*WHAT TO PRODUCE:* What is needed is an exact copy of the records, with the images left out.

╭─ GIVEN RECORDS

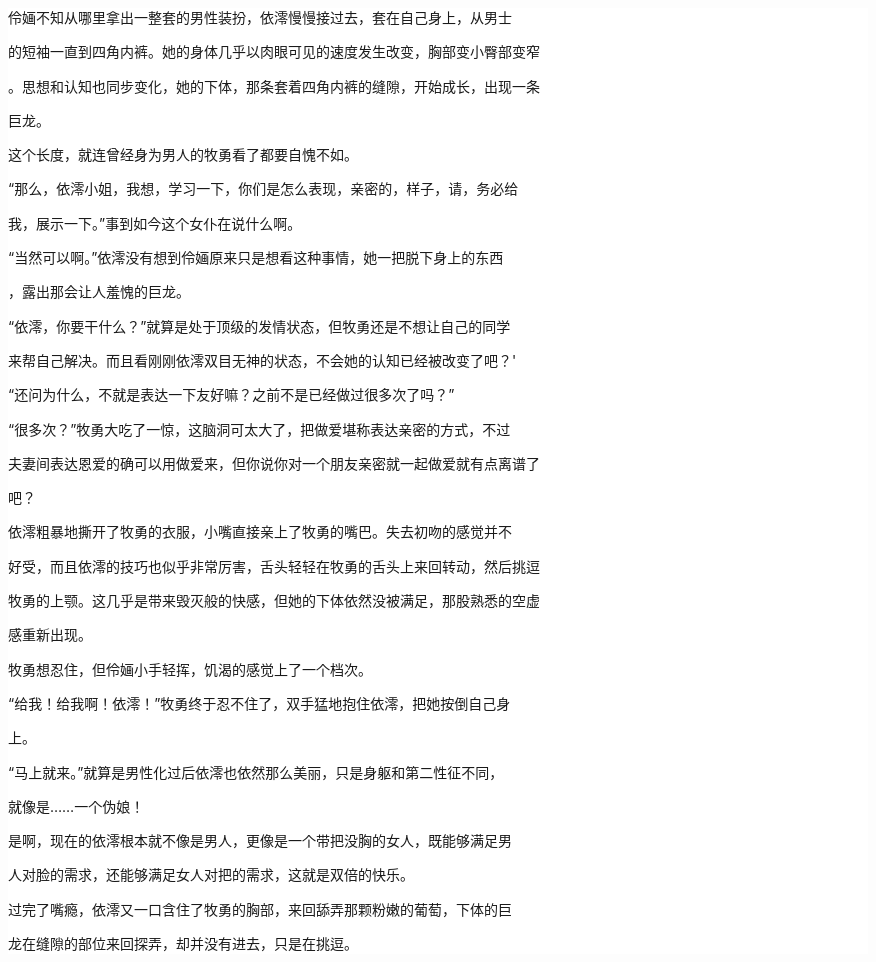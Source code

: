 伶婳不知从哪里拿出一整套的男性装扮，依澪慢慢接过去，套在自己身上，从男士

的短袖一直到四角内裤。她的身体几乎以肉眼可见的速度发生改变，胸部变小臀部变窄

。思想和认知也同步变化，她的下体，那条套着四角内裤的缝隙，开始成长，出现一条

巨龙。

这个长度，就连曾经身为男人的牧勇看了都要自愧不如。

“那么，依澪小姐，我想，学习一下，你们是怎么表现，亲密的，样子，请，务必给

我，展示一下。”事到如今这个女仆在说什么啊。

“当然可以啊。”依澪没有想到伶婳原来只是想看这种事情，她一把脱下身上的东西

，露出那会让人羞愧的巨龙。

“依澪，你要干什么？”就算是处于顶级的发情状态，但牧勇还是不想让自己的同学

来帮自己解决。而且看刚刚依澪双目无神的状态，不会她的认知已经被改变了吧？'

“还问为什么，不就是表达一下友好嘛？之前不是已经做过很多次了吗？”



“很多次？”牧勇大吃了一惊，这脑洞可太大了，把做爱堪称表达亲密的方式，不过

夫妻间表达恩爱的确可以用做爱来，但你说你对一个朋友亲密就一起做爱就有点离谱了

吧？



依澪粗暴地撕开了牧勇的衣服，小嘴直接亲上了牧勇的嘴巴。失去初吻的感觉并不

好受，而且依澪的技巧也似乎非常厉害，舌头轻轻在牧勇的舌头上来回转动，然后挑逗

牧勇的上颚。这几乎是带来毁灭般的快感，但她的下体依然没被满足，那股熟悉的空虚

感重新出现。



牧勇想忍住，但伶婳小手轻挥，饥渴的感觉上了一个档次。



“给我！给我啊！依澪！”牧勇终于忍不住了，双手猛地抱住依澪，把她按倒自己身

上。

“马上就来。”就算是男性化过后依澪也依然那么美丽，只是身躯和第二性征不同，

就像是……一个伪娘！



是啊，现在的依澪根本就不像是男人，更像是一个带把没胸的女人，既能够满足男

人对脸的需求，还能够满足女人对把的需求，这就是双倍的快乐。



过完了嘴瘾，依澪又一口含住了牧勇的胸部，来回舔弄那颗粉嫩的葡萄，下体的巨

龙在缝隙的部位来回探弄，却并没有进去，只是在挑逗。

╰─

*ANSWER TO THIS EXERCISE:*
Source code

: 伶婳不知从哪里拿出一整套的男性装扮，依澪慢慢接过去，套在自己身上，从男士

的短袖一直到四角内裤。她的身体几乎以肉眼可见的速度发生改变，胸部变小臀部变窄

。思想和认知也同步变化，她的下体，那条套着四角内裤的缝隙，开始成长，出现一条

巨龙。

这个长度，就连曾经身为男人的牧勇看了都要自愧不如。

“那么，依澪小姐，我想，学习一下，你们是怎么表现，亲密的，样子，请，务必给

我，展示一下。”事到如今这个女仆在说什么啊。

“当然可以啊。”依澪没有想到伶婳原来只是想看这种事情，她一把脱下身上的东西

，露出那会让人羞愧的巨龙。

“依澪，你要干什么？”就算是处于顶级的发情状态，但牧勇还是不想让自己的同学

来帮自己解决。而且看刚刚依澪双目无神的状态，不会她的认知已经被改变了吧？'

“还问为什么，不就是表达一下友好嘛？之前不是已经做过很多次了吗？”



“很多次？”牧勇大吃了一惊，这脑洞可太大了，把做爱堪称表达亲密的方式，不过

夫妻间表达恩爱的确可以用做爱来，但你说你对一个朋友亲密就一起做爱就有点离谱了

吧？



依澪粗暴地撕开了牧勇的衣服，小嘴直接亲上了牧勇的嘴巴。失去初吻的感觉并不

好受，而且依澪的技巧也似乎非常厉害，舌头轻轻在牧勇的舌头上来回转动，然后挑逗

牧勇的上颚。这几乎是带来毁灭般的快感，但她的下体依然没被满足，那股熟悉的空虚

感重新出现。



牧勇想忍住，但伶婳小手轻挥，饥渴的感觉上了一个档次。



“给我！给我啊！依澪！”牧勇终于忍不住了，双手猛地抱住依澪，把她按倒自己身

上。

“马上就来。”就算是男性化过后依澪也依然那么美丽，只是身躯和第二性征不同，

就像是……一个伪娘！



是啊，现在的依澪根本就不像是男人，更像是一个带把没胸的女人，既能够满足男

人对脸的需求，还能够满足女人对把的需求，这就是双倍的快乐。



过完了嘴瘾，依澪又一口含住了牧勇的胸部，来回舔弄那颗粉嫩的葡萄，下体的巨

龙在缝隙的部位来回探弄，却并没有进去，只是在挑逗。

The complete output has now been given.